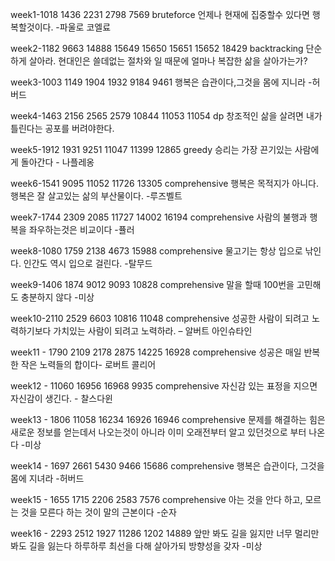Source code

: week1-1018 1436 2231 2798 7569 bruteforce
언제나 현재에 집중할수 있다면 행복할것이다. -파울로 코엘료

week2-1182 9663 14888 15649 15650 15651 15652 18429 backtracking
단순하게 살아라. 현대인은 쓸데없는 절차와 일 때문에 얼마나 복잡한 삶을 살아가는가?

week3-1003 1149 1904 1932 9184 9461
행복은 습관이다,그것을 몸에 지니라 -허버드

week4-1463 2156 2565 2579 10844 11053 11054 dp
창조적인 삶을 살려면 내가 틀린다는 공포를 버려야한다.

week5-1912 1931 9251 11047 11399 12865 greedy
승리는 가장 끈기있는 사람에게 돌아간다 - 나플레옹

week6-1541 9095 11052 11726 13305 comprehensive
행복은 목적지가 아니다. 행복은 잘 살고있는 삶의 부산물이다. -루즈벨트

week7-1744 2309 2085 11727 14002 16194 comprehensive
사람의 불행과 행복을 좌우하는것은 비교이다 -퓰러

week8-1080 1759 2138 4673 15988 comprehensive
물고기는 항상 입으로 낚인다. 인간도 역시 입으로 걸린다. -탈무드

week9-1406 1874 9012 9093 10828 comprehensive
말을 할때 100번을 고민해도 충분하지 않다 -미상

week10-2110 2529 6603 10816 11048 comprehensive
성공한 사람이 되려고 노력하기보다 가치있는 사람이 되려고 노력하라. – 알버트 아인슈타인

week11 - 1790 2109 2178 2875 14225 16928 comprehensive
성공은 매일 반복한 작은 노력들의 합이다- 로버트 콜리어

week12 - 11060 16956 16968 9935 comprehensive
자신감 있는 표정을 지으면 자신감이 생긴다. - 찰스다윈

week13 - 1806 11058 16234 16926 16946 comprehensive
문제를 해결하는 힘은 새로운 정보를 얻는데서 나오는것이 아니라 이미 오래전부터 알고 있던것으로 부터 나온다 -미상

week14 - 1697 2661 5430 9466 15686 comprehensive
행복은 습관이다, 그것을 몸에 지녀라 -허버드

week15 - 1655 1715 2206 2583 7576 comprehensive
아는 것을 안다 하고, 모르는 것을 모른다 하는 것이 말의 근본이다 -순자

week16 - 2293 2512 1927 11286 1202 14889
앞만 봐도 길을 잃지만 너무 멀리만 봐도 길을 잃는다 하루하루 최선을 다해 살아가되 방향성을 갖자 -미상
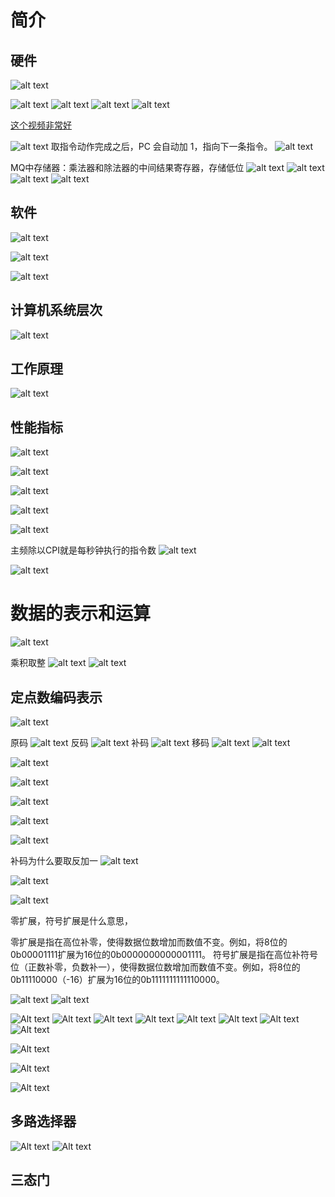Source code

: 

# 简介


## 硬件
![alt text](image.png)

![alt text](image-1.png)
![alt text](image-2.png)
![alt text](image-3.png)
![alt text](image-4.png)

[这个视频非常好](https://www.bilibili.com/video/BV1ps4y1d73V?t=1114.5&p=5)

![alt text](image-5.png)
取指令动作完成之后，PC 会自动加 1，指向下一条指令。
![alt text](image-6.png)

MQ中存储器：乘法器和除法器的中间结果寄存器，存储低位
![alt text](image-7.png)
![alt text](image-8.png)
![alt text](image-9.png)
![alt text](image-11.png)


## 软件
![alt text](image-12.png)



![alt text](image-13.png)




![alt text](image-10.png)


## 计算机系统层次

![alt text](image-14.png)


## 工作原理

![alt text](image-15.png)


## 性能指标

![alt text](image-16.png)

![alt text](image-18.png)

![alt text](image-20.png)

![alt text](image-21.png)

![alt text](image-22.png)

主频除以CPI就是每秒钟执行的指令数
![alt text](image-23.png)

![alt text](image-24.png)


# 数据的表示和运算

![alt text](image-25.png)

乘积取整
![alt text](image-26.png)
![alt text](image-28.png)


## 定点数编码表示

![alt text](image-29.png)

原码
![alt text](image-30.png)
反码
![alt text](image-31.png)
补码
![alt text](image-32.png)
移码
![alt text](image-33.png)
![alt text](image-34.png)

![alt text](image-35.png)

![alt text](image-36.png)

![alt text](image-37.png)

![alt text](image-38.png)

![alt text](image-39.png)

补码为什么要取反加一
![alt text](image-40.png)

![alt text](image-41.png)

![alt text](image-42.png)

零扩展，符号扩展是什么意思，

零扩展是指在高位补零，使得数据位数增加而数值不变。例如，将8位的0b00001111扩展为16位的0b0000000000001111。
符号扩展是指在高位补符号位（正数补零，负数补一），使得数据位数增加而数值不变。例如，将8位的0b11110000（-16）扩展为16位的0b1111111111110000。

![alt text](image-43.png)
![alt text](image-44.png)

![Alt text](image-45.png)
![Alt text](image-46.png)
![Alt text](image-47.png)
![Alt text](image-48.png)
![Alt text](image-49.png)
![Alt text](image-50.png)
![Alt text](image-51.png)
![Alt text](image-52.png)

![Alt text](image-53.png)

![Alt text](image-54.png)

![Alt text](image-55.png)

## 多路选择器

![Alt text](image-56.png)
![Alt text](image-57.png)


## 三态门









































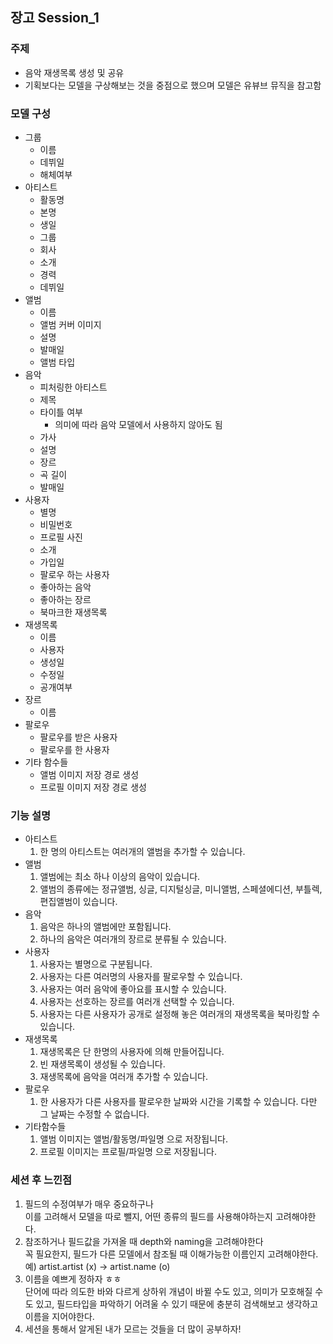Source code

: ## 장고 Session_1
### 주제
+ 음악 재생목록 생성 및 공유   
+ 기획보다는 모델을 구상해보는 것을 중점으로 했으며 모델은 유뷰브 뮤직을 참고함
### 모델 구성
* 그룹
  - 이름
  - 데뷔일
  - 해체여부
* 아티스트   
  - 활동명
  - 본명
  - 생일
  - 그룹
  - 회사
  - 소개
  - 경력
  - 데뷔일
* 앨범
  - 이름
  - 앨범 커버 이미지
  - 설명
  - 발매일
  - 앨범 타입
* 음악
  - 피처링한 아티스트
  - 제목
  - 타이틀 여부
    + 의미에 따라 음악 모델에서 사용하지 않아도 됨
  - 가사
  - 설명
  - 장르
  - 곡 길이
  - 발매일
* 사용자
  - 별명
  - 비밀번호
  - 프로필 사진
  - 소개
  - 가입일
  - 팔로우 하는 사용자
  - 좋아하는 음악
  - 좋아하는 장르
  - 북마크한 재생목록
* 재생목록
  - 이름
  - 사용자
  - 생성일
  - 수정일
  - 공개여부
* 장르
  - 이름
* 팔로우
  - 팔로우를 받은 사용자
  - 팔로우를 한 사용자
* 기타 함수들
  + 앨범 이미지 저장 경로 생성
  + 프로필 이미지 저장 경로 생성
### 기능 설명
* 아티스트
  1. 한 명의 아티스트는 여러개의 앨범을 추가할 수 있습니다.
* 앨범
  1. 앨범에는 최소 하나 이상의 음악이 있습니다.
  2. 앨범의 종류에는 정규앨범, 싱글, 디지털싱글, 미니앨범, 스페셜에디션, 부틀렉, 편집앨범이 있습니다.
* 음악
  1. 음악은 하나의 앨범에만 포함됩니다.
  2. 하나의 음악은 여러개의 장르로 분류될 수 있습니다.
* 사용자
  1. 사용자는 별명으로 구분됩니다.
  2. 사용자는 다른 여러명의 사용자를 팔로우할 수 있습니다.
  3. 사용자는 여러 음악에 좋아요를 표시할 수 있습니다.
  4. 사용자는 선호하는 장르를 여러개 선택할 수 있습니다.
  5. 사용자는 다른 사용자가 공개로 설정해 놓은 여러개의 재생목록을 북마킹할 수 있습니다.
* 재생목록
  1. 재생목록은 단 한명의 사용자에 의해 만들어집니다.
  2. 빈 재생목록이 생성될 수 있습니다.
  3. 재생목록에 음악을 여러개 추가할 수 있습니다.
* 팔로우
  1. 한 사용자가 다른 사용자를 팔로우한 날짜와 시간을 기록할 수 있습니다. 다만 그 날짜는 수정할 수 없습니다.
* 기타함수들
  1. 앨범 이미지는 앨범/활동명/파일명 으로 저장됩니다.
  2. 프로필 이미지는 프로필/파일명 으로 저장됩니다.
### 세션 후 느낀점
1. 필드의 수정여부가 매우 중요하구나   
  이를 고려해서 모델을 따로 뺄지, 어떤 종류의 필드를 사용해야하는지 고려해야한다.
2. 참조하거나 필드값을 가져올 때 depth와 naming을 고려해야한다   
  꼭 필요한지, 필드가 다른 모델에서 참조될 때 이해가능한 이름인지 고려해야한다.   
    예) artist.artist (x) -> artist.name (o)
3. 이름을 예쁘게 정하자 ㅎㅎ   
  단어에 따라 의도한 바와 다르게 상하위 개념이 바뀔 수도 있고, 의미가 모호해질 수도 있고, 필드타입을 파악하기 어려울 수 있기 때문에 충분히 검색해보고 생각하고 이름을 지어야한다.
4. 세션을 통해서 알게된 내가 모르는 것들을 더 많이 공부하자!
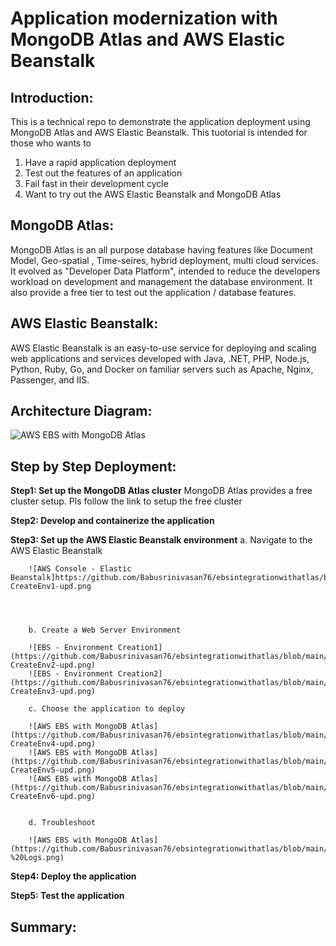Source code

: 
# Application modernization with MongoDB Atlas and AWS Elastic Beanstalk

## Introduction: 
This is a technical repo to demonstrate the application deployment using MongoDB Atlas and AWS Elastic Beanstalk.
This tuotorial is intended for those who wants to
1. Have a rapid application deployment
2. Test out the features of an application
3. Fail fast in their development cycle
4. Want to try out the AWS Elastic Beanstalk and MongoDB Atlas 

## MongoDB Atlas:
MongoDB Atlas is an all purpose database having features like Document Model, Geo-spatial , Time-seires, hybrid deployment, multi cloud services.
It evolved as "Developer Data Platform", intended to reduce the developers workload on development and management the database environment.
It also provide a free tier to test out the application / database features.


## AWS Elastic Beanstalk:
AWS Elastic Beanstalk is an easy-to-use service for deploying and scaling web applications and services developed with Java, .NET, PHP, Node.js, Python, Ruby, Go, and Docker on familiar servers such as Apache, Nginx, Passenger, and IIS.

## Architecture Diagram:
![AWS EBS with MongoDB Atlas](https://github.com/Babusrinivasan76/ebsintegrationwithatlas/blob/main/images/EBS%20Atlas%20Architecture.png)

## Step by Step Deployment:

**Step1: Set up the MongoDB Atlas cluster**
         MongoDB Atlas provides a free cluster setup. Pls follow the link to setup the free cluster
         
**Step2: Develop and containerize the application**         
  
**Step3: Set up the AWS Elastic Beanstalk environment**
        a. Navigate to the AWS Elastic Beanstalk
        
        ![AWS Console - Elastic Beanstalk]https://github.com/Babusrinivasan76/ebsintegrationwithatlas/blob/main/images/01.EBS-CreateEnv1-upd.png
        
        
        
        
        b. Create a Web Server Environment
        
        ![EBS - Environment Creation1](https://github.com/Babusrinivasan76/ebsintegrationwithatlas/blob/main/images/02.EBS-CreateEnv2-upd.png)
        ![EBS - Environment Creation2](https://github.com/Babusrinivasan76/ebsintegrationwithatlas/blob/main/images/03.EBS-CreateEnv3-upd.png)
        
        c. Choose the application to deploy 
        
        ![AWS EBS with MongoDB Atlas](https://github.com/Babusrinivasan76/ebsintegrationwithatlas/blob/main/images/04.EBS-CreateEnv4-upd.png)
        ![AWS EBS with MongoDB Atlas](https://github.com/Babusrinivasan76/ebsintegrationwithatlas/blob/main/images/05.EBS-CreateEnv5-upd.png)
        ![AWS EBS with MongoDB Atlas](https://github.com/Babusrinivasan76/ebsintegrationwithatlas/blob/main/images/06.EBS-CreateEnv6-upd.png)
        
        
        d. Troubleshoot
        
        ![AWS EBS with MongoDB Atlas](https://github.com/Babusrinivasan76/ebsintegrationwithatlas/blob/main/images/14.EBS%20-%20Logs.png)

**Step4: Deploy the application**

**Step5: Test the application**

## Summary:

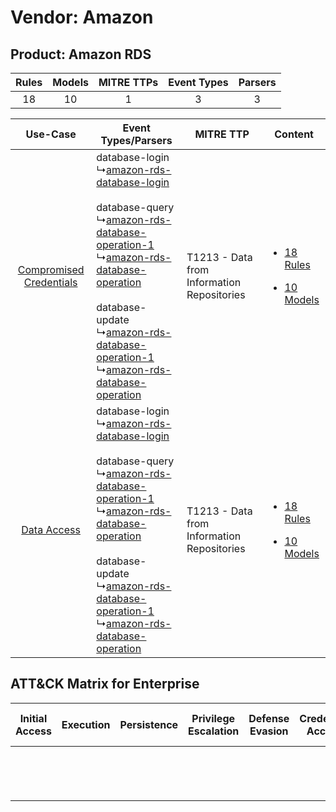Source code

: Vendor: Amazon
==============
Product: Amazon RDS
-------------------
| Rules | Models | MITRE TTPs | Event Types | Parsers |
|:-----:|:------:|:----------:|:-----------:|:-------:|
|  18   |   10   |     1      |      3      |    3    |

|    Use-Case    | Event Types/Parsers    | MITRE TTP    | Content    |
|:----:| ---- | ---- | ---- |
| [Compromised Credentials](../../../UseCases/uc_compromised_credentials.md) |  database-login<br> ↳[amazon-rds-database-login](Ps/pC_amazonrdsdatabaselogin.md)<br><br> database-query<br> ↳[amazon-rds-database-operation-1](Ps/pC_amazonrdsdatabaseoperation1.md)<br> ↳[amazon-rds-database-operation](Ps/pC_amazonrdsdatabaseoperation.md)<br><br> database-update<br> ↳[amazon-rds-database-operation-1](Ps/pC_amazonrdsdatabaseoperation1.md)<br> ↳[amazon-rds-database-operation](Ps/pC_amazonrdsdatabaseoperation.md)<br> | T1213 - Data from Information Repositories<br> | [<ul><li>18 Rules</li></ul><ul><li>10 Models</li></ul>](RM/r_m_amazon_amazon_rds_Compromised_Credentials.md) |
|    [Data Access](../../../UseCases/uc_data_access.md)    |  database-login<br> ↳[amazon-rds-database-login](Ps/pC_amazonrdsdatabaselogin.md)<br><br> database-query<br> ↳[amazon-rds-database-operation-1](Ps/pC_amazonrdsdatabaseoperation1.md)<br> ↳[amazon-rds-database-operation](Ps/pC_amazonrdsdatabaseoperation.md)<br><br> database-update<br> ↳[amazon-rds-database-operation-1](Ps/pC_amazonrdsdatabaseoperation1.md)<br> ↳[amazon-rds-database-operation](Ps/pC_amazonrdsdatabaseoperation.md)<br> | T1213 - Data from Information Repositories<br> | [<ul><li>18 Rules</li></ul><ul><li>10 Models</li></ul>](RM/r_m_amazon_amazon_rds_Data_Access.md)    |

ATT&CK Matrix for Enterprise
----------------------------
| Initial Access | Execution | Persistence | Privilege Escalation | Defense Evasion | Credential Access | Discovery | Lateral Movement | Collection                                                                              | Command and Control | Exfiltration | Impact |
| -------------- | --------- | ----------- | -------------------- | --------------- | ----------------- | --------- | ---------------- | --------------------------------------------------------------------------------------- | ------------------- | ------------ | ------ |
|                |           |             |                      |                 |                   |           |                  | [Data from Information Repositories](https://attack.mitre.org/techniques/T1213)<br><br> |                     |              |        |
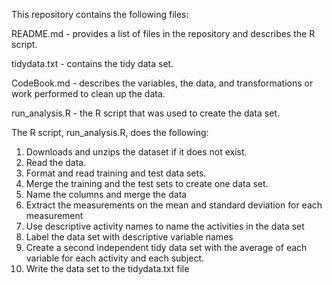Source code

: This repository contains the following files:

README.md - provides a list of files in the repository and describes the R script.

tidydata.txt - contains the tidy data set.

CodeBook.md - describes the variables, the data, and transformations or work performed to clean up the data.

run_analysis.R - the R script that was used to create the data set.

The R script, run_analysis.R, does the following:
1.	Downloads and unzips the dataset if it does not exist.
2.	Read the data.
3.	Format and read training and test data sets.
4.	Merge the training and the test sets to create one data set.
5.	Name the columns and merge the data
6.	Extract the measurements on the mean and standard deviation for each measurement
7.	Use descriptive activity names to name the activities in the data set
8.	Label the data set with descriptive variable names
9.	Create a second independent tidy data set with the average of each variable for each activity and each subject.
10.	Write the data set to the tidydata.txt file
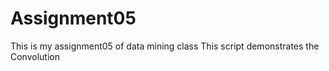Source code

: # Assignment05
This is my assignment05 of data mining class
This script demonstrates the Convolution
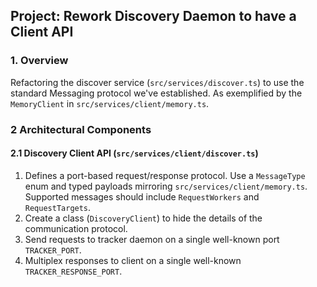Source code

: ## Project: Rework Discovery Daemon to have a Client API

### 1. Overview

Refactoring the discover service (`src/services/discover.ts`) to use
the standard Messaging protocol we've established. As exemplified by
the `MemoryClient` in `src/services/client/memory.ts`.

### 2 Architectural Components

#### 2.1 Discovery Client API (`src/services/client/discover.ts`)

1. Defines a port-based request/response protocol. Use a `MessageType`
   enum and typed payloads mirroring
   `src/services/client/memory.ts`. Supported messages should include
   `RequestWorkers` and `RequestTargets`.
2. Create a class (`DiscoveryClient`) to hide the details of the
   communication protocol.
3. Send requests to tracker daemon on a single well-known port `TRACKER_PORT`.
4. Multiplex responses to client on a single well-known `TRACKER_RESPONSE_PORT`.

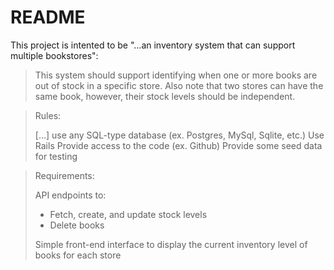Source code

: # README

This project is intented to be "...an inventory system that can support multiple bookstores":

> This system should support identifying when one or more books are out of stock in a specific store. Also note that two stores can have the same book, however, their stock levels should be independent.


> Rules:
>
>    [...] use any SQL-type database (ex. Postgres, MySql, Sqlite, etc.)
>    Use Rails
>    Provide access to the code (ex. Github)
>    Provide some seed data for testing



> Requirements:
>
>    API endpoints to:
>   - Fetch, create, and update stock levels
>   - Delete books
>
>    Simple front-end interface to display the current inventory level of books for each store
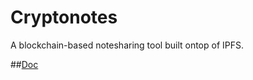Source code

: # Cryptonotes

A blockchain-based notesharing tool built ontop of IPFS.

##[Doc](https://sebastianspeitel.github.io/cryptonotes/index.html)


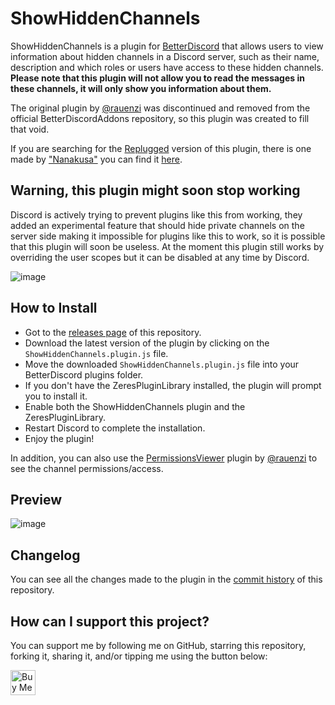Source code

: # ShowHiddenChannels

ShowHiddenChannels is a plugin for [BetterDiscord](https://betterdiscord.app/) that allows users to view information about hidden channels in a Discord server, such as their name, description and which roles or users have access to these hidden channels.
**Please note that this plugin will not allow you to read the messages in these channels, it will only show you information about them.**

The original plugin by [@rauenzi](https://github.com/rauenzi/) was discontinued and removed from the official BetterDiscordAddons repository, so this plugin was created to fill that void.

If you are searching for the [Replugged](https://replugged.dev/) version of this plugin, there is one made by ["Nanakusa"](https://github.com/YofukashiNo) you can find it [here](https://github.com/YofukashiNo/ShowHiddenChannels).

## Warning, this plugin might soon stop working

Discord is actively trying to prevent plugins like this from working, they added an experimental feature that should hide private channels on the server side making it impossible for plugins like this to work, so it is possible that this plugin will soon be useless.
At the moment this plugin still works by overriding the user scopes but it can be disabled at any time by Discord.

![image](https://github.com/user-attachments/assets/fbe4a5df-e8dc-4afd-a43a-510ba6831632)

## How to Install

-   Got to the [releases page](https://github.com/JustOptimize/ShowHiddenChannels/releases/) of this repository.
-   Download the latest version of the plugin by clicking on the `ShowHiddenChannels.plugin.js` file.
-   Move the downloaded `ShowHiddenChannels.plugin.js` file into your BetterDiscord plugins folder.
-   If you don't have the ZeresPluginLibrary installed, the plugin will prompt you to install it.
-   Enable both the ShowHiddenChannels plugin and the ZeresPluginLibrary.
-   Restart Discord to complete the installation.
-   Enjoy the plugin!

In addition, you can also use the [PermissionsViewer](https://github.com/rauenzi/BetterDiscordAddons/tree/master/Plugins/PermissionsViewer) plugin by [@rauenzi](https://github.com/rauenzi/) to see the channel permissions/access.

## Preview

![image](https://user-images.githubusercontent.com/54294419/225766894-48d40546-ed7a-4794-888f-f0aafba26100.png)

## Changelog

You can see all the changes made to the plugin in the [commit history](https://github.com/JustOptimize/ShowHiddenChannels/commits/main) of this repository.

## How can I support this project?

You can support me by following me on GitHub, starring this repository, forking it, sharing it, and/or tipping me using the button below:

<a href='https://ko-fi.com/Z8Z2GV3K4'>
    <img style='height:40px;' src='https://storage.ko-fi.com/cdn/kofi5.png?v=3' alt='Buy Me a Coffee'/>
</a>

****

Out of the entries, pull every line that mentions "고려해야한다".

  이를 고려해서 모델을 따로 뺄지, 어떤 종류의 필드를 사용해야하는지 고려해야한다.
2. 참조하거나 필드값을 가져올 때 depth와 naming을 고려해야한다   
  꼭 필요한지, 필드가 다른 모델에서 참조될 때 이해가능한 이름인지 고려해야한다.   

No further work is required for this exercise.